◆ WORK TASK
Every line below that has "jako" in it should be copied.

◆ THE DATA

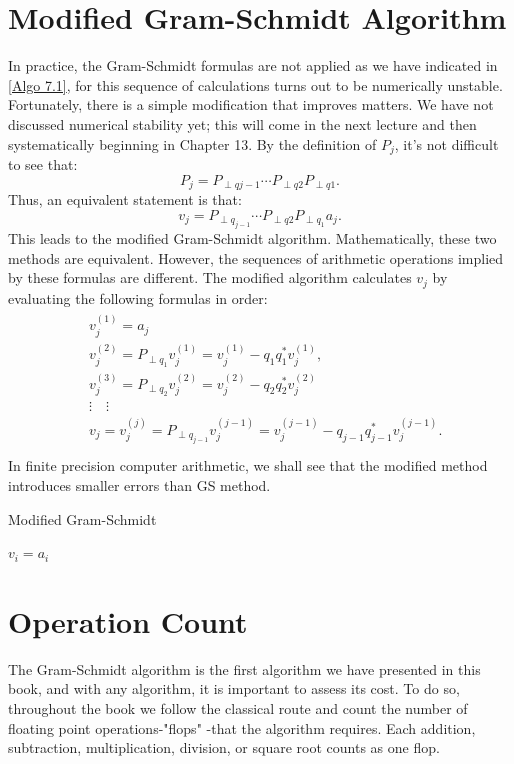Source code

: \section{Modified Gram-Schmidt Algorithm}
In practice, the Gram-Schmidt formulas are not applied as we have indicated in \autoref{Algo 7.1}, for this sequence of calculations turns out to be numerically unstable. Fortunately, there is a simple modification that improves matters. We have not discussed numerical stability yet; this will come in the next lecture and then systematically beginning in Chapter 13. By the definition of $P_j$, it's not difficult to see that: 
\begin{equation}
\label{eq: decomp of project}
P_j=P_{\perp q j-1} \cdots P_{\perp q 2} P_{\perp q 1}. 
\end{equation}
Thus, an equivalent statement is that: 
\[
    v_j=P_{\perp q_{j-1}} \cdots P_{\perp q 2} P_{\perp q_1} a_j. 
\]
This leads to the modified Gram-Schmidt algorithm. 
Mathematically, these two methods are equivalent. However, the sequences of arithmetic operations implied by these formulas are different. The modified algorithm calculates $v_j$ by evaluating the following formulas in order:
\begin{align*}
\begin{aligned}
& v_j^{(1)}=a_j \\
& v_j^{(2)}=P_{\perp q_1} v_j^{(1)}=v_j^{(1)}-q_1 q_1^* v_j^{(1)}, \\
& v_j^{(3)}=P_{\perp q_2} v_j^{(2)}=v_j^{(2)}-q_2 q_2^* v_j^{(2)} \\
& \vdots \quad \vdots \\
& v_j=v_j^{(j)}=P_{\perp q_{j-1}} v_j^{(j-1)}=v_j^{(j-1)}-q_{j-1} q_{j-1}^* v_j^{(j-1)} . \\
&
\end{aligned}
\end{align*}
In finite precision computer arithmetic, we shall see that the modified method introduces smaller errors than GS method. 

\begin{algorithm}[H]
    \caption{Modified Gram-Schmidt}
    \label{Algo 8.1}
     { 
        $ v_i=a_i $\;  
     } 
\end{algorithm}

\section{Operation Count}
The Gram-Schmidt algorithm is the first algorithm we have presented in this book, and with any algorithm, it is important to assess its cost. To do so, throughout the book we follow the classical route and count the number of floating point operations-"flops" -that the algorithm requires. Each addition, subtraction, multiplication, division, or square root counts as one flop. 


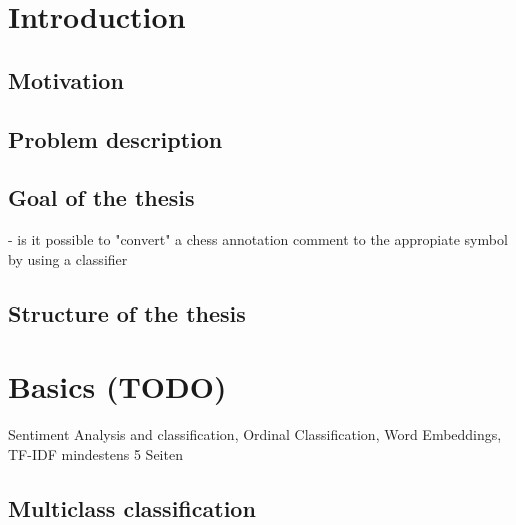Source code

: \documentclass[article,type=msc,colorback,accentcolor=tud7b]{tudthesis}
\begin{document}
  \author{Florian Beck}
  \dateofexam{\today}{\today}
  \makethesistitle
  
  
  \clearpage
  
  \setcounter{tocdepth}{3}
  \tableofcontents
  \setcounter{page}{3}
  \clearpage
  
  \listoffigures
  \listoftables
  \clearpage
  
  \section{Introduction}

  \subsection{Motivation}

  \subsection{Problem description}

  \subsection{Goal of the thesis}
    - is it possible to "convert" a chess annotation comment to the appropiate symbol by using a classifier

  \subsection{Structure of the thesis}
  \clearpage
  
  \section{Basics (TODO)}
    Sentiment Analysis and classification, Ordinal Classification, Word Embeddings, TF-IDF
    mindestens 5 Seiten
  
  \subsection{Multiclass classification}
  \label{subsec:multiclass_classification}
  
\end{document}
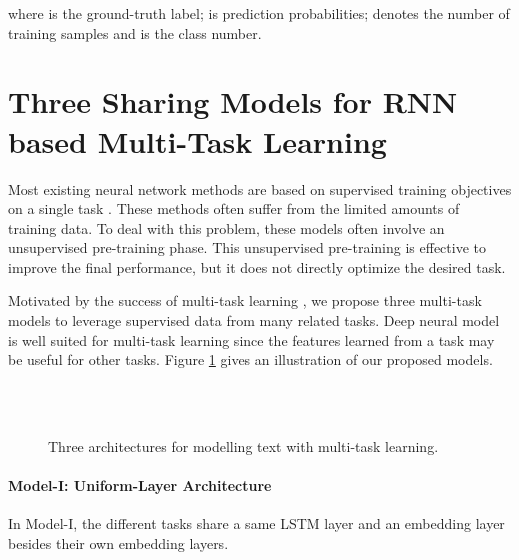 \documentclass{article}
\begin{document}
where  is the ground-truth label;  is prediction probabilities;  denotes the number of training samples and  is the class number.  

\section{Three Sharing Models for RNN based Multi-Task Learning}


Most existing neural network methods are based on supervised training objectives on a single task \cite{collobert2011natural,socher2013recursive,kalchbrenner2014convolutional}. These methods often suffer from the limited amounts of training data. To deal with this problem, these models often involve an unsupervised pre-training phase. This unsupervised pre-training is effective to improve the final performance, but it does not directly optimize the desired task.

Motivated by the success of multi-task learning \cite{caruana1997multitask}, we propose three multi-task models to leverage supervised data from many related tasks. Deep neural model is well suited for multi-task learning since the features learned from a task may be useful for other tasks. Figure \ref{fig:ours} gives an illustration of our proposed models.









{\begin{figure}[t]
  \centering \hspace{-3em}
  \\  \hspace{-3em}
  \\\hspace{-3em}
  \caption{Three architectures for modelling text with multi-task learning.
   }\label{fig:ours}
\end{figure}
}



\paragraph{Model-I: Uniform-Layer Architecture}
In Model-I, the different tasks share a same LSTM layer and an embedding layer besides their own embedding layers.
\end{document}

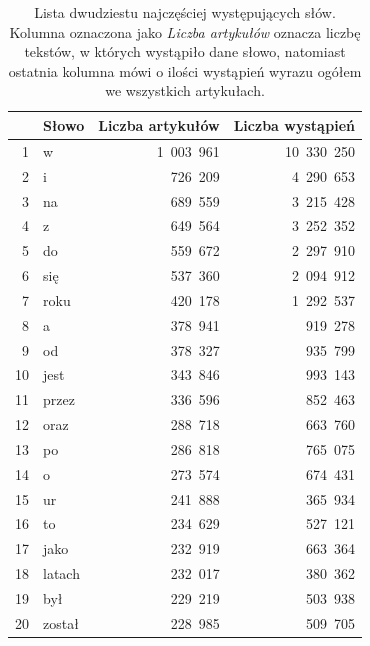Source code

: \documentclass{praca1}
\begin{document}
\begin{table}[ht]
\centering
\begin{tabular}{|r|l|r|r|}
  \hline
 & Słowo & Liczba artykułów & Liczba wystąpień \\ 
  \hline
1 & w & 1\ 003\ 961 & 10\ 330\ 250 \\ 
  2 & i & 726\ 209 & 4\ 290\ 653 \\ 
  3 & na & 689\ 559 & 3\ 215\ 428 \\ 
  4 & z & 649\ 564 & 3\ 252\ 352 \\ 
  5 & do & 559\ 672 & 2\ 297\ 910 \\ 
  6 & się & 537\ 360 & 2\ 094\ 912 \\ 
  7 & roku & 420\ 178 & 1\ 292\ 537 \\ 
  8 & a & 378\ 941 & 919\ 278 \\ 
  9 & od & 378\ 327 & 935\ 799 \\ 
  10 & jest & 343\ 846 & 993\ 143 \\ 
  11 & przez & 336\ 596 & 852\ 463 \\ 
  12 & oraz & 288\ 718 & 663\ 760 \\ 
  13 & po & 286\ 818 & 765\ 075 \\ 
  14 & o & 273\ 574 & 674\ 431 \\ 
  15 & ur & 241\ 888 & 365\ 934 \\ 
  16 & to & 234\ 629 & 527\ 121 \\ 
  17 & jako & 232\ 919 & 663\ 364 \\ 
  18 & latach & 232\ 017 & 380\ 362 \\ 
  19 & był & 229\ 219 & 503\ 938 \\ 
  20 & został & 228\ 985 & 509\ 705 \\ 
   \hline
\end{tabular}
\caption{Lista dwudziestu najczęściej występujących słów. Kolumna oznaczona jako \emph{Liczba artykułów} oznacza liczbę tekstów, w których wystąpiło dane słowo, natomiast ostatnia kolumna mówi o ilości wystąpień wyrazu ogółem we wszystkich artykułach.} 
\label{tab:001}
\end{table}
\end{document}
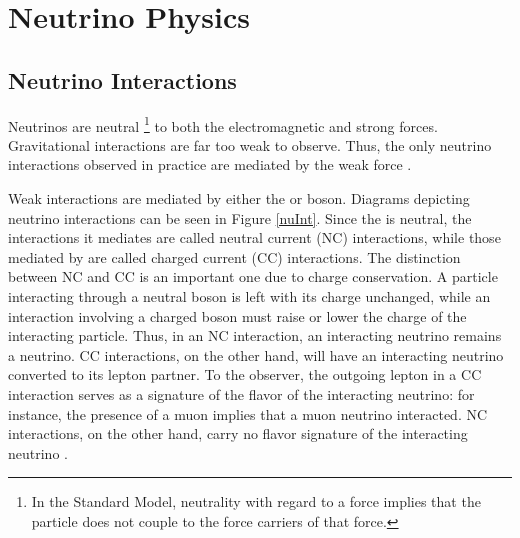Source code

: \chapter{Neutrino Physics}
\label{nu_osc_chapter}

\section{Neutrino Interactions}

Neutrinos are neutral
\footnote{In the Standard Model, neutrality with regard to a force implies that
the particle does not couple to the force carriers of that force.}
to both the electromagnetic and strong forces.
Gravitational interactions are far too weak to observe.
Thus, the only neutrino interactions observed in practice are mediated
by the weak force \cite{halzen1984quarks}.

Weak interactions are mediated by either the \wb or \zb boson.
Diagrams depicting neutrino interactions can be seen in Figure \ref{nuInt}.
Since the \zb is neutral, the interactions it mediates are called
neutral current (NC) interactions, while those mediated by \wb are called
charged current (CC) interactions.
The distinction between NC and CC is an important one due to charge
conservation.
A particle interacting through a neutral boson is left with its charge
unchanged, while an interaction involving a charged boson must raise
or lower the charge of the interacting particle.
Thus, in an NC interaction, an interacting neutrino remains a neutrino.
CC interactions, on the other hand, will have an interacting neutrino converted
to its lepton partner.
To the observer, the outgoing lepton in a CC interaction serves as a signature
of the flavor of the interacting neutrino: for instance,
the presence of a muon implies that a muon neutrino interacted.
NC interactions, on the other hand, carry no flavor signature of the
interacting neutrino \cite{ho2010elementary}.

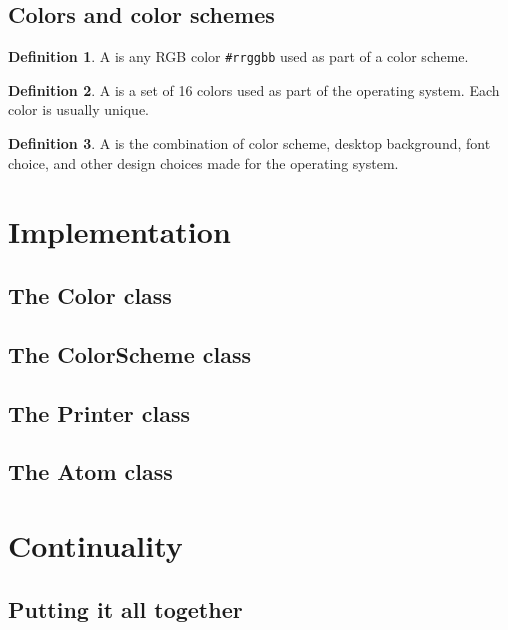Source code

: \documentclass{article}
\theoremstyle{definition}
\newtheorem{definition}{Definition}
\begin{document}
    \subsection{Colors and color schemes}

    \begin{definition}
        A  is any RGB color \texttt{\#rrggbb} used as part of a color scheme.
    \end{definition}

    \begin{definition}
        A  is a set of 16 colors used as part of the operating system. Each color is usually unique.
    \end{definition}

    \begin{definition}
        A  is the combination of color scheme, desktop background, font choice, and other design choices made for the operating system.
    \end{definition}

    \newpage


    \section{Implementation}

    \subsection{The \textbf{Color} class}

    \subsection{The \textbf{ColorScheme} class}

    \subsection{The \textbf{Printer} class}

    \subsection{The \textbf{Atom} class}

    \newpage

    \section{Continuality}

    \subsection{Putting it all together}
\end{document}
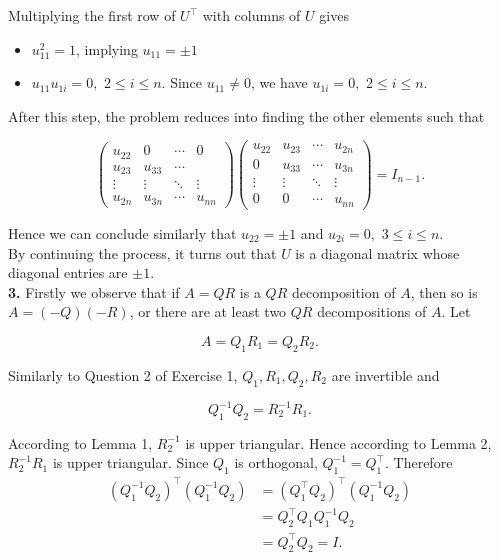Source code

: Multiplying the first row of $U^\top$ with columns of $U$ gives

\begin{itemize}
 \renewcommand{\labelitemi}{\scriptsize$\blacksquare$}
 \item $u^2_{11}=1$, implying $u_{11}=\pm 1$
 \item $u_{11}u_{1i}=0,\,\, 2\le i\le n$. Since $u_{11}\ne 0$, we have $u_{1i}=0,\,\, 2\le i\le n$.
\end{itemize}

After this step, the problem reduces into finding the other elements such that

$$\begin{pmatrix}
    u_{22} & 0  & \cdots & 0\\
    u_{23} & u_{33} & \cdots & \\
    \vdots & \vdots & \ddots & \vdots\\
    u_{2n} &  u_{3n} &   \cdots    & u_{nn}
\end{pmatrix}
\begin{pmatrix}
    u_{22} & u_{23} & \cdots & u_{2n}\\
    0      & u_{33} & \cdots & u_{3n}\\
    \vdots & \vdots & \ddots & \vdots\\
    0      &  0     & \cdots & u_{nn}
\end{pmatrix}=I_{n-1}.$$

Hence we can conclude similarly that $u_{22}=\pm 1$ and $u_{2i}=0,\,\, 3\le i\le n$. \\

By continuing the process, it turns out that $U$ is a diagonal matrix whose diagonal entries are $\pm 1$.\\

\textbf{3. } Firstly we observe that if $A=QR$ is a $QR$ decomposition of $A$, then so is $A=(-Q)(-R)$, or there are at least two $QR$ decompositions of $A$. Let

$$A=Q_1R_1=Q_2R_2.$$

Similarly to Question 2 of Exercise 1, $Q_1,R_1,Q_2,R_2$ are invertible and

$$Q_1^{-1}Q_2=R_2^{-1}R_1.$$

According to Lemma 1, $R_2^{-1}$ is upper triangular. Hence according to Lemma 2, $R_2^{-1}R_1$ is upper triangular. Since $Q_1$ is orthogonal, $Q_1^{-1}=Q_1^\top$. Therefore
\begin{align*}
    (Q_1^{-1}Q_2)^\top(Q_1^{-1}Q_2)
    &=(Q_1^\top Q_2)^\top(Q_1^{-1}Q_2)\\
    &=Q_2^\top Q_1Q_1^{-1} Q_2 \\
    &= Q_2^\top Q_2= I.
\end{align*}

◆ RESPONSE TO THIS TASK
  17 & jako & 232\ 919 & 663\ 364 \\ 
\caption{Lista dwudziestu najczęściej występujących słów. Kolumna oznaczona jako \emph{Liczba artykułów} oznacza liczbę tekstów, w których wystąpiło dane słowo, natomiast ostatnia kolumna mówi o ilości wystąpień wyrazu ogółem we wszystkich artykułach.} 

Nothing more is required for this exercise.